===== Supplied data =====
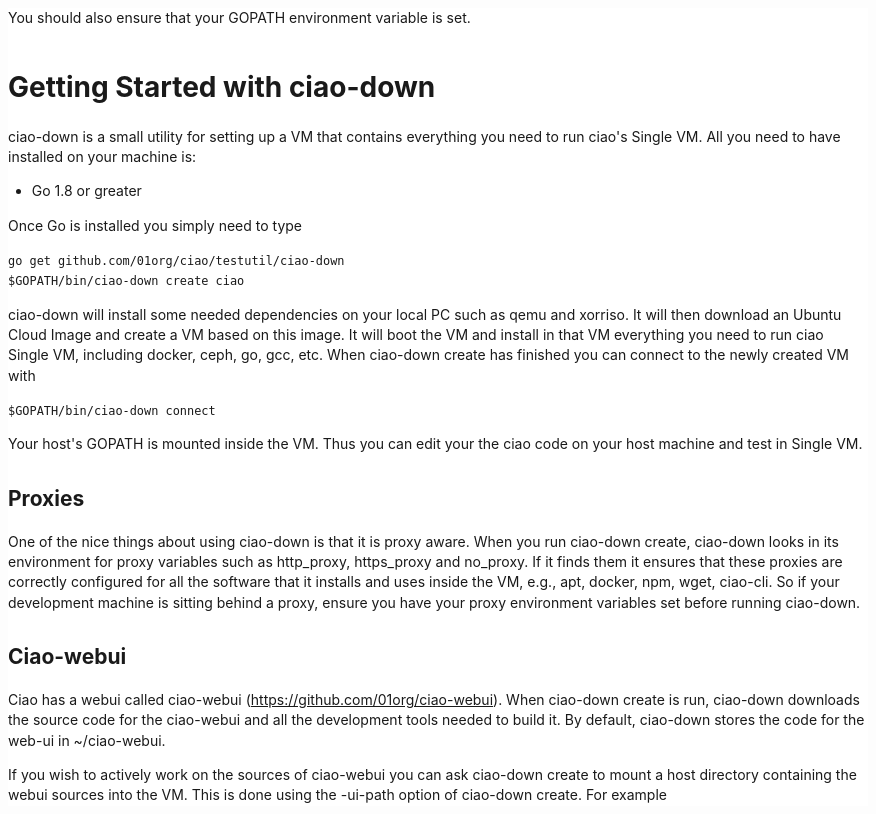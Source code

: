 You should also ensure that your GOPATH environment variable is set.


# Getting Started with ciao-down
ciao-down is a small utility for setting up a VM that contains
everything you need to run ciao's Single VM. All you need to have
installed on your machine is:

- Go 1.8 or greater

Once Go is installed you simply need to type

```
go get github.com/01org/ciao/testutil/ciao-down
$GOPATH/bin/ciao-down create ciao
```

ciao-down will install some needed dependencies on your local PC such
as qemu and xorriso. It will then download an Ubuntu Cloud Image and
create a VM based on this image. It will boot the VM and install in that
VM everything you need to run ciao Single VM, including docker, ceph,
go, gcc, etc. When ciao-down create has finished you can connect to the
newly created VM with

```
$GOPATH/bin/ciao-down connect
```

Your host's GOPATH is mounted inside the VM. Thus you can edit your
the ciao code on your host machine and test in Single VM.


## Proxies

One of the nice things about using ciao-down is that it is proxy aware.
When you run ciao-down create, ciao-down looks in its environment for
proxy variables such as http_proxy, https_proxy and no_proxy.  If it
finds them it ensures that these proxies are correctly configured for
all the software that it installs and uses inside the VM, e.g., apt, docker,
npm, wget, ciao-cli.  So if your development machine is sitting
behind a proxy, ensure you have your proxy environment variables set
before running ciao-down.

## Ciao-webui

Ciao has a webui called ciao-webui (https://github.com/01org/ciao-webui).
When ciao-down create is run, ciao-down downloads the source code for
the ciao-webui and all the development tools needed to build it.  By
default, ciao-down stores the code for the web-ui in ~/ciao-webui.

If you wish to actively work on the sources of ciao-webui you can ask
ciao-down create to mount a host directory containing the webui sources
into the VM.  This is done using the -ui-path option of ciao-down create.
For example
=====
===== Supplied data =====
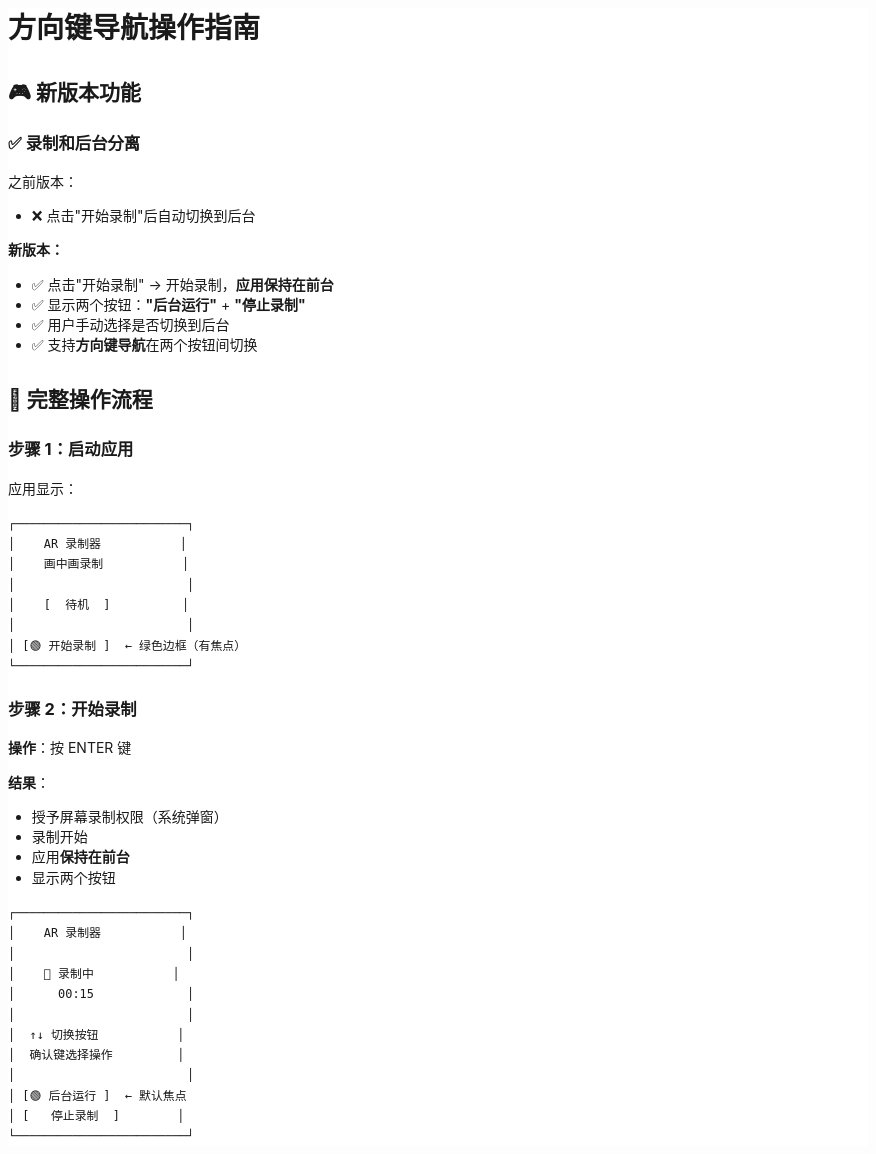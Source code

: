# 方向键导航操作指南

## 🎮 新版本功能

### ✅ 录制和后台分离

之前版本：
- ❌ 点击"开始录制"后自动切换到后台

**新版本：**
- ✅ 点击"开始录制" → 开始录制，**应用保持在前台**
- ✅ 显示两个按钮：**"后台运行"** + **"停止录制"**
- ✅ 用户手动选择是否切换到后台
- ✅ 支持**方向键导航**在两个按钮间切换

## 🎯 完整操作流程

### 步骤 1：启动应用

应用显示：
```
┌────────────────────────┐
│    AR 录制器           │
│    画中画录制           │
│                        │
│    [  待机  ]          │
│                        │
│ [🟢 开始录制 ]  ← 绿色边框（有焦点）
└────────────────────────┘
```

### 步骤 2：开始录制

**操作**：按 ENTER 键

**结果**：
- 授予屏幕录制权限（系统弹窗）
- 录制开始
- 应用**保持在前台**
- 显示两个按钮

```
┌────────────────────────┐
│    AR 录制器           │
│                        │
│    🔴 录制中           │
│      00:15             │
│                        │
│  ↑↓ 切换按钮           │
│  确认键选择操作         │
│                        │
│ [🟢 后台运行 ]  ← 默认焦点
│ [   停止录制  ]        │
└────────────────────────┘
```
=====
* [Exercise instructions]: In the listing above, start at the line with "newly created VM with", go on through the line with "If you wish", and copy each of those lines exactly; leave out all the rest.

* [Response area]:
newly created VM with

```
$GOPATH/bin/ciao-down connect
```

Your host's GOPATH is mounted inside the VM. Thus you can edit your
the ciao code on your host machine and test in Single VM.


## Proxies

One of the nice things about using ciao-down is that it is proxy aware.
When you run ciao-down create, ciao-down looks in its environment for
proxy variables such as http_proxy, https_proxy and no_proxy.  If it
finds them it ensures that these proxies are correctly configured for
all the software that it installs and uses inside the VM, e.g., apt, docker,
npm, wget, ciao-cli.  So if your development machine is sitting
behind a proxy, ensure you have your proxy environment variables set
before running ciao-down.

## Ciao-webui

Ciao has a webui called ciao-webui (https://github.com/01org/ciao-webui).
When ciao-down create is run, ciao-down downloads the source code for
the ciao-webui and all the development tools needed to build it.  By
default, ciao-down stores the code for the web-ui in ~/ciao-webui.

If you wish to actively work on the sources of ciao-webui you can ask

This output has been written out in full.